##### PROVIDED RECORDS #####
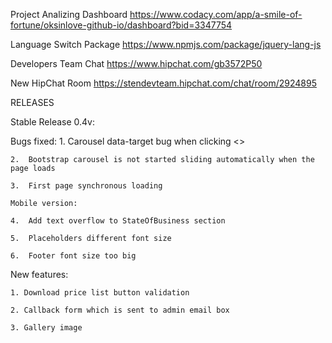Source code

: Project Analizing Dashboard https://www.codacy.com/app/a-smile-of-fortune/oksinlove-github-io/dashboard?bid=3347754

Language Switch Package https://www.npmjs.com/package/jquery-lang-js 

Developers Team Chat https://www.hipchat.com/gb3572P50

New HipChat Room https://stendevteam.hipchat.com/chat/room/2924895

RELEASES

Stable Release 0.4v:

Bugs fixed:
    1.	Carousel data-target bug when clicking <>

    2.	Bootstrap carousel is not started sliding automatically when the page loads

    3.	First page synchronous loading

    Mobile version:

    4.	Add text overflow to StateOfBusiness section

    5.	Placeholders different font size

    6.	Footer font size too big

New features:

    1. Download price list button validation

    2. Callback form which is sent to admin email box

    3. Gallery image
#####
● **TASK STATEMENT**:
Take each line above that holds the string "hipchat" and copy it.

● **EXERCISE SOLUTION**:
Developers Team Chat https://www.hipchat.com/gb3572P50
New HipChat Room https://stendevteam.hipchat.com/chat/room/2924895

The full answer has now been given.